The one I found had/has all the issue listed above. The paint really can't be corrected due to all the print on the car, the spot light I was able to glue back on and for the antenna's here is my solution and it works great.
Find yourself a multi pack of different size diodes with long wire ends on both sides. The wires will be different thickness so you just have to find the correct thickness for your application.
Here is my GMP 1988 Mustang LX Florida Highway Patrol car with the replacement antenna's that were missing. I put in 25 years with FHP spending 13 years in Traffic Homicide, one year as an investigator and 12 years as a supervisor, I over saw over 1,200 traffic homicide cases between Monroe County, Miami-Dade County, Collier County and Lee County.
I hope this helps others.
Thank You for your service.
Frank Reed
Chesapeake, VA
Find yourself a multi pack of different size diodes with long wire ends on both sides.
Hmm....not a bad tip! I've always used piano wire, in various diameters, but never considered diodes. Thanks John! 😎
thats a great fix Chris, thanks. And a great career too sir!
John, first thank you for your service. Second your experience with these 1/1 scale certainly improved your model and its missing parts. I'm not a tech savvy guy so I'm wondering where you buy diodes? Thanks.
And there I was thinking you needed a degree in electronics to fool around with diodes. Silly me.
Another method I found for making whip aerials that are less clumsy and over-scale (and less easily snapped) than the plastic aerials often found on 1:43 model police cars is to use old guitar strings. For very thin aerials that don’t need a visible base mounting on the body, you can use 1st, 2nd or 3rd strings, depending on the thickness you want. Ideally of course you also need a very fine drill bit to make a hole in the body to glue it in place. Alternatively, you may be able to set it in a small drop of epoxy, if you can find a way to hold the aerial in position until the epoxy sets (maybe using a bit of plasticine or Blu-Tack.)
To reproduce the kind of aerial with a spring mounting
use 4th, 5th or 6th strings (again depending on the desired thickness). These strings have a brass winding around the inner wire. By holding the string with one pair of flat-nosed pliers and pulling on the end of the string with a second pair, the brass winding can be persuaded to strip off from the inner wire to reveal the required length of fine aerial. Then snip the “spring” mounting to the required length. With a little care you may also be able to strip off a few turns of the brass wire from the bottom end of the base to give enough clear wire to glue into the body (as shown on the pic below).

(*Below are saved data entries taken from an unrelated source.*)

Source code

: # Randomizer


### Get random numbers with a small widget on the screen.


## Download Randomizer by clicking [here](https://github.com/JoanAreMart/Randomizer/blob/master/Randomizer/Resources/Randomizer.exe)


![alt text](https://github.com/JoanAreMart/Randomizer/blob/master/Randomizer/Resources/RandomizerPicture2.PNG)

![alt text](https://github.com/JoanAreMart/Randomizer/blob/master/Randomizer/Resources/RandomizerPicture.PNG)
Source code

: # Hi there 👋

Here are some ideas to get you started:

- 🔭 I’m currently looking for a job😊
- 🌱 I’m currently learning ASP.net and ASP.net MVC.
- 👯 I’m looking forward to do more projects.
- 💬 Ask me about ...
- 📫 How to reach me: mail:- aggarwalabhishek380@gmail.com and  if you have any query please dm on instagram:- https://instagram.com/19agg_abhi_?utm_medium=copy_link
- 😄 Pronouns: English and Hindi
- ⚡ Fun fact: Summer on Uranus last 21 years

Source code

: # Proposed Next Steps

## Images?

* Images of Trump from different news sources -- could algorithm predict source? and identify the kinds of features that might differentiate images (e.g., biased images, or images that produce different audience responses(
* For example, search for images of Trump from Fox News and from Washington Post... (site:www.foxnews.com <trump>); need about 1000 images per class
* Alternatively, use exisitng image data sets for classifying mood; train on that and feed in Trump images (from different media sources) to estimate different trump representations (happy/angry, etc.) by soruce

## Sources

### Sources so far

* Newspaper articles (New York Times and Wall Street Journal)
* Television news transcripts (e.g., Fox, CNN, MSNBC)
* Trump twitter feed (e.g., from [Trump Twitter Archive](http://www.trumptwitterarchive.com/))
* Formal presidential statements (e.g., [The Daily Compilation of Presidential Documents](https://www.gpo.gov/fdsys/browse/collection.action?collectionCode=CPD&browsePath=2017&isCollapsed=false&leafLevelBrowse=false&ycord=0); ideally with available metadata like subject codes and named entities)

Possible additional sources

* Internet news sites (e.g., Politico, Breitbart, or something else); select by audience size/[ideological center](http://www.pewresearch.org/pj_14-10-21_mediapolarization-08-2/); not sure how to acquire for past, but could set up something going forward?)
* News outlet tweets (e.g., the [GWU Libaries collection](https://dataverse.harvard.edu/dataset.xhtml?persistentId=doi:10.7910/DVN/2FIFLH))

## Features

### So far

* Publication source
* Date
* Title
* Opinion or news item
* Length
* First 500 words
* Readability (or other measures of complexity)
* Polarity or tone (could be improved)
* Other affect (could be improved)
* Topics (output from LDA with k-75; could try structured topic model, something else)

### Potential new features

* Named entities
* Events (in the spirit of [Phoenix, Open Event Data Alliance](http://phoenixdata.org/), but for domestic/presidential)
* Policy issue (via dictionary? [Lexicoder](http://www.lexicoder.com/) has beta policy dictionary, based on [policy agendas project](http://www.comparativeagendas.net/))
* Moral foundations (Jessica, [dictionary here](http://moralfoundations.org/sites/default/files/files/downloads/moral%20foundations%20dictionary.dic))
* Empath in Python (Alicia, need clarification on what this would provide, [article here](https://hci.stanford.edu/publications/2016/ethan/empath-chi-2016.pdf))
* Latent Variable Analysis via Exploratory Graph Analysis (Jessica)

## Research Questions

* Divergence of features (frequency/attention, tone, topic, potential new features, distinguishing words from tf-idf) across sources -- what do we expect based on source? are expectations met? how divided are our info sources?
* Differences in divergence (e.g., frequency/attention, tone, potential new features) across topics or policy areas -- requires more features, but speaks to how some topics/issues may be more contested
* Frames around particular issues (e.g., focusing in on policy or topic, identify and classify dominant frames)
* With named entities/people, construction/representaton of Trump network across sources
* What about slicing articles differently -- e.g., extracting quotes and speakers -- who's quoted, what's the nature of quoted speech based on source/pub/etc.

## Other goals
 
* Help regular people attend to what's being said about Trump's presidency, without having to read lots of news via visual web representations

Here are a couple of simple examples that worked quite well
The small "bobbles" on the ends of the ambulance aerials were done by simply dipping the end of the wire into epoxy and picking up a tiny drop which will pull itself into a ball that can be painted black when dry.

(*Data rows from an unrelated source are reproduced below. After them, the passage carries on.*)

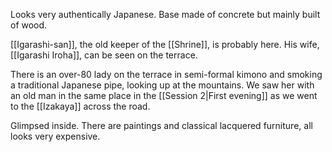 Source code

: Looks very authentically Japanese. Base made of concrete but mainly built of wood.

[[Igarashi-san]], the old keeper of the [[Shrine]], is probably here.
His wife, [[Igarashi Iroha]], can be seen on the terrace.

There is an over-80 lady on the terrace in semi-formal kimono and smoking a traditional Japanese pipe, looking up at the mountains. We saw her with an old man in the same place in the [[Session 2|First evening]] as we went to the [[Izakaya]] across the road.

Glimpsed inside. There are paintings and classical lacquered furniture, all looks very expensive.

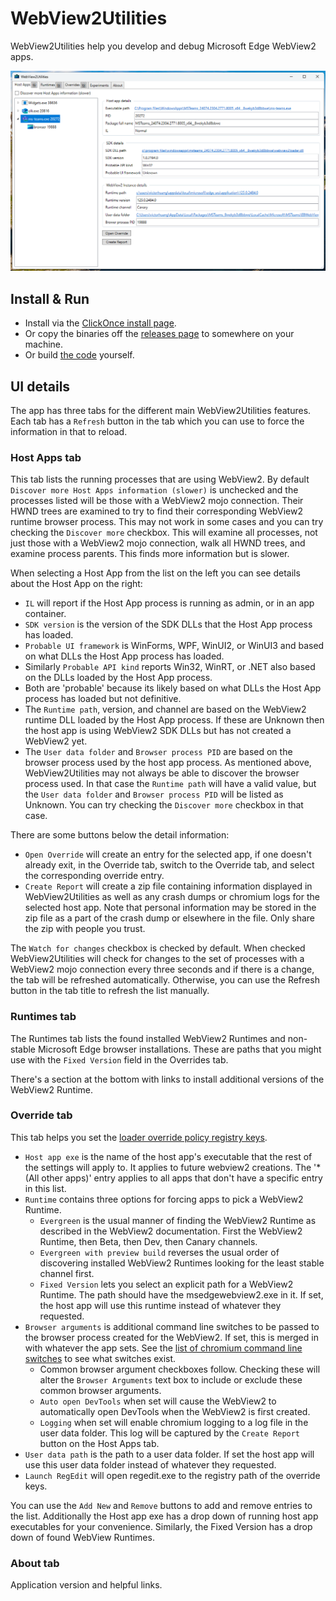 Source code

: # WebView2Utilities

WebView2Utilities help you develop and debug Microsoft Edge WebView2 apps.

![Screenshot of WebView2 Utilities](screenshot.png)

## Install & Run

* Install via the [ClickOnce install page](https://david-risney.github.io/WebView2Utilities/install/WebView2Utilities.application).
* Or copy the binaries off the [releases page](https://github.com/david-risney/WebView2Utilities/releases/) to somewhere on your machine.
* Or build [the code](https://github.com/david-risney/WebView2Utilities) yourself.

## UI details

The app has three tabs for the different main WebView2Utilities features. Each tab has a `Refresh` button in the tab which you can use to force the information in that to reload.

### Host Apps tab

This tab lists the running processes that are using WebView2. By default `Discover more Host Apps information (slower)` is unchecked and the processes listed will be those with a WebView2 mojo connection. Their HWND trees are examined to try to find their corresponding WebView2 runtime browser process. This may not work in some cases and you can try checking the `Discover more` checkbox. This will examine all processes, not just those with a WebView2 mojo connection, walk all HWND trees, and examine process parents. This finds more information but is slower.

When selecting a Host App from the list on the left you can see details about the Host App on the right:

* `IL` will report if the Host App process is running as admin, or in an app container.
* `SDK version` is the version of the SDK DLLs that the Host App process has loaded.
* `Probable UI framework` is WinForms, WPF, WinUI2, or WinUI3 and based on what DLLs the Host App process has loaded.
* Similarly `Probable API kind` reports Win32, WinRT, or .NET also based on the DLLs loaded by the Host App process.
* Both are 'probable' because its likely based on what DLLs the Host App process has loaded but not definitive.
* The `Runtime path`, version, and channel are based on the WebView2 runtime DLL loaded by the Host App process. If these are Unknown then the host app is using WebView2 SDK DLLs but has not created a WebView2 yet.
* The `User data folder` and `Browser process PID` are based on the browser process used by the host app process. As mentioned above, WebView2Utilities may not always be able to discover the browser process used. In that case the `Runtime path` will have a valid value, but the `User data folder` and `Browser process PID` will be listed as Unknown. You can try checking the `Discover more` checkbox in that case.

There are some buttons below the detail information:

* `Open Override` will create an entry for the selected app, if one doesn't already exit, in the Override tab, switch to the Override tab, and select the corresponding override entry.
* `Create Report` will create a zip file containing information displayed in WebView2Utilities as well as any crash dumps or chromium logs for the selected host app. Note that personal information may be stored in the zip file as a part of the crash dump or elsewhere in the file. Only share the zip with people you trust.

The `Watch for changes` checkbox is checked by default. When checked WebView2Utilities will check for changes to the set of processes with a WebView2 mojo connection every three seconds and if there is a change, the tab will be refreshed automatically. Otherwise, you can use the Refresh button in the tab title to refresh the list manually.

### Runtimes tab

The Runtimes tab lists the found installed WebView2 Runtimes and non-stable Microsoft Edge browser installations. These are paths that you might use with the `Fixed Version` field in the Overrides tab.

There's a section at the bottom with links to install additional versions of the WebView2 Runtime.

### Override tab

This tab helps you set the [loader override policy registry keys](https://docs.microsoft.com/en-us/microsoft-edge/webview2/reference/win32/webview2-idl?view=webview2-1.0.774.44#createcorewebview2environmentwithoptions).

* `Host app exe` is the name of the host app's executable that the rest of the settings will apply to. It applies to future webview2 creations. The '* (All other apps)' entry applies to all apps that don't have a specific entry in this list.
* `Runtime` contains three options for forcing apps to pick a WebView2 Runtime.
  * `Evergreen` is the usual manner of finding the WebView2 Runtime as described in the WebView2 documentation. First the WebView2 Runtime, then Beta, then Dev, then Canary channels.
  * `Evergreen with preview build` reverses the usual order of discovering installed WebView2 Runtimes looking for the least stable channel first.
  * `Fixed Version` lets you select an explicit path for a WebView2 Runtime. The path should have the msedgewebview2.exe in it. If set, the host app will use this runtime instead of whatever they requested.
* `Browser arguments` is additional command line switches to be passed to the browser process created for the WebView2. If set, this is merged in with whatever the app sets. See the [list of chromium command line switches](https://peter.sh/experiments/chromium-command-line-switches/) to see what switches exist.
  * Common browser argument checkboxes follow. Checking these will alter the `Browser Arguments` text box to include or exclude these common browser arguments.
  * `Auto open DevTools` when set will cause the WebView2 to automatically open DevTools when the WebView2 is first created.
  * `Logging` when set will enable chromium logging to a log file in the user data folder. This log will be captured by the `Create Report` button on the Host Apps tab.
* `User data path` is the path to a user data folder. If set the host app will use this user data folder instead of whatever they requested.
* `Launch RegEdit` will open regedit.exe to the registry path of the override keys.

You can use the `Add New` and `Remove` buttons to add and remove entries to the list. Additionally the Host app exe has a drop down of running host app executables for your convenience. Similarly, the Fixed Version has a drop down of found WebView Runtimes.

### About tab

Application version and helpful links.
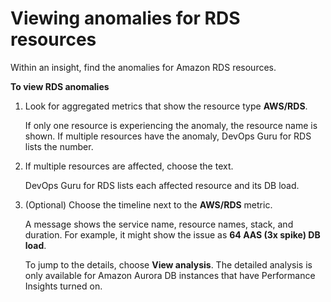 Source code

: # Viewing anomalies for RDS resources<a name="working-with-rds.analyzing.metrics"></a>

Within an insight, find the anomalies for Amazon RDS resources\.

**To view RDS anomalies**

1. Look for aggregated metrics that show the resource type **AWS/RDS**\. 

   If only one resource is experiencing the anomaly, the resource name is shown\. If multiple resources have the anomaly, DevOps Guru for RDS lists the number\.

1. If multiple resources are affected, choose the text\.

   DevOps Guru for RDS lists each affected resource and its DB load\.

1. \(Optional\) Choose the timeline next to the **AWS/RDS** metric\.

   A message shows the service name, resource names, stack, and duration\. For example, it might show the issue as **64 AAS \(3x spike\) DB load**\. 

   To jump to the details, choose **View analysis**\. The detailed analysis is only available for Amazon Aurora DB instances that have Performance Insights turned on\.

Now you just need to find somebody with a guitar and beg some old strings off them. Unless you want to go down the electronics route, that is.
Graeme.M. Ogg
London U.K.
Another thumbs up for also using guitar strings of various gauges. They can work very well.
@bob-jackman I ordered the ones in the photo from eBay, just do a search for diodes and select a set that has multiple sizes, the set I purchased only cost just under $7 dollars.
One thing that GMP missed completely on this car was the police radio antenna, I drove three Mustangs in my career the first a 1987, the second a 1989 and the last one a 1992 and the police radio antenna was mounted on the trunk lid in the middle of the Florida Highway Patrol decal so I added a radio antenna in that location using a diode by removing the wire from one side of the diode. I used the diode as the base and glued it on.